EXERCISE =>
What you return must be the lines from the first one below through the one containing "efficient time post-mission-success.", exactly and with pictures excluded.

INFORMATION SUPPLIED =>
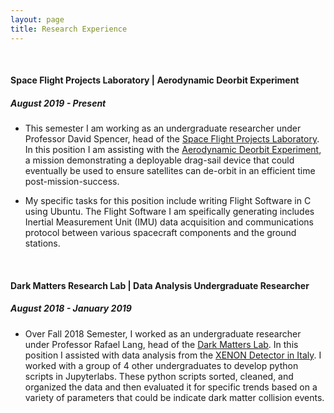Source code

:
 ```yaml
---
layout: page
title: Research Experience
---
```

&nbsp;
#### Space Flight Projects Laboratory | Aerodynamic Deorbit Experiment
##### August 2019 - Present

  * This semester I am working as an undergraduate researcher under Professor David Spencer, head of the [Space Flight Projects Laboratory](https://engineering.purdue.edu/SFPL). In this position I am assisting with the [Aerodynamic Deorbit Experiment](https://engineering.purdue.edu/CubeSat/missions/ade), a mission demonstrating a deployable drag-sail device that could eventually be used to ensure satellites can de-orbit in an efficient time post-mission-success. 

  * My specific tasks for this position include writing Flight Software in C using Ubuntu. The Flight Software I am speifically generating includes Inertial Measurement Unit (IMU) data acquisition and communications protocol between various spacecraft components and the ground stations.

&nbsp;

#### Dark Matters Research Lab | Data Analysis Undergraduate Researcher
##### August 2018 - January 2019

  * Over Fall 2018 Semester, I worked as an undergraduate researcher under Professor Rafael Lang, head of the [Dark Matters Lab](https://www.physics.purdue.edu/darkmatters/). In this position I assisted with data analysis from the [XENON Detector in Italy](https://science.purdue.edu/xenon1t/?cat=3). I worked with a group of 4 other undergraduates to develop python scripts in Jupyterlabs. These python scripts sorted, cleaned, and organized the data and then evaluated it for specific trends based on a variety of parameters that could be indicate dark matter collision events. 
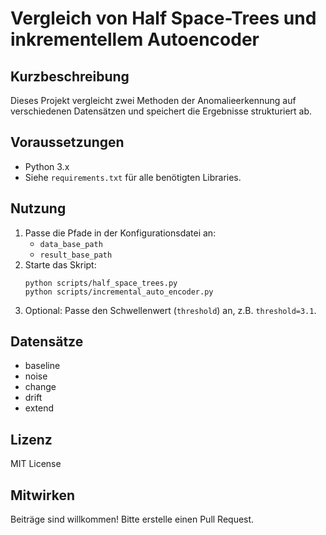 # Vergleich von Half Space-Trees und inkrementellem Autoencoder

## Kurzbeschreibung
Dieses Projekt vergleicht zwei Methoden der Anomalieerkennung auf verschiedenen Datensätzen und speichert die Ergebnisse strukturiert ab.

## Voraussetzungen
- Python 3.x
- Siehe `requirements.txt` für alle benötigten Libraries.

## Nutzung
1. Passe die Pfade in der Konfigurationsdatei an:
    - `data_base_path`
    - `result_base_path`
2. Starte das Skript:
    ```
    python scripts/half_space_trees.py
    python scripts/incremental_auto_encoder.py
    ```
3. Optional: Passe den Schwellenwert (`threshold`) an, z.B. `threshold=3.1`.

## Datensätze
- baseline
- noise
- change
- drift
- extend

## Lizenz
MIT License

## Mitwirken
Beiträge sind willkommen! Bitte erstelle einen Pull Request.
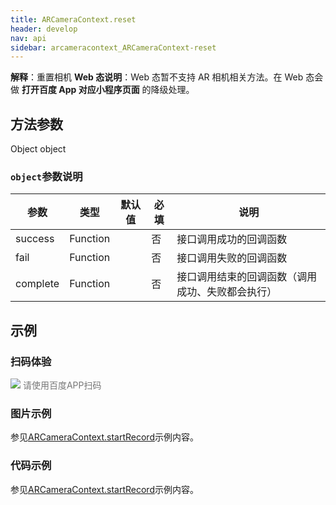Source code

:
 ```yaml
---
title: ARCameraContext.reset
header: develop
nav: api
sidebar: arcameracontext_ARCameraContext-reset
---
```



 

**解释**：重置相机
**Web 态说明**：Web 态暂不支持 AR 相机相关方法。在 Web 态会做 **打开百度 App 对应小程序页面** 的降级处理。 

## 方法参数 

Object object

### `object`参数说明  

|参数  |类型 | 默认值 |必填|说明|
|---- | ---- | ---- |---- |--|
|success| Function | |   否  |接口调用成功的回调函数|
|fail  |  Function  |   | 否 |接口调用失败的回调函数|
|complete |   Function  | | 否  | 接口调用结束的回调函数（调用成功、失败都会执行）|

## 示例

### 扫码体验

<div class='scan-code-container'>
    <img src="https://b.bdstatic.com/miniapp/assets/images/doc_demo/fragment_ARCameraContextRecord.png" class="demo-qrcode-image" />
    <font color=#777 12px>请使用百度APP扫码</font>
</div>

### 图片示例 


参见[ARCameraContext.startRecord](https://smartprogram.baidu.com/docs/develop/api/media/arcameracontext_ARCameraContext-startRecord/)示例内容。

### 代码示例 

参见[ARCameraContext.startRecord](https://smartprogram.baidu.com/docs/develop/api/media/arcameracontext_ARCameraContext-startRecord/)示例内容。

OUTPUT =>
Source code

:
 ```yaml
---
layout: page
title: Research Experience
---
```

&nbsp;
#### Space Flight Projects Laboratory | Aerodynamic Deorbit Experiment
##### August 2019 - Present

  * This semester I am working as an undergraduate researcher under Professor David Spencer, head of the [Space Flight Projects Laboratory](https://engineering.purdue.edu/SFPL). In this position I am assisting with the [Aerodynamic Deorbit Experiment](https://engineering.purdue.edu/CubeSat/missions/ade), a mission demonstrating a deployable drag-sail device that could eventually be used to ensure satellites can de-orbit in an efficient time post-mission-success. 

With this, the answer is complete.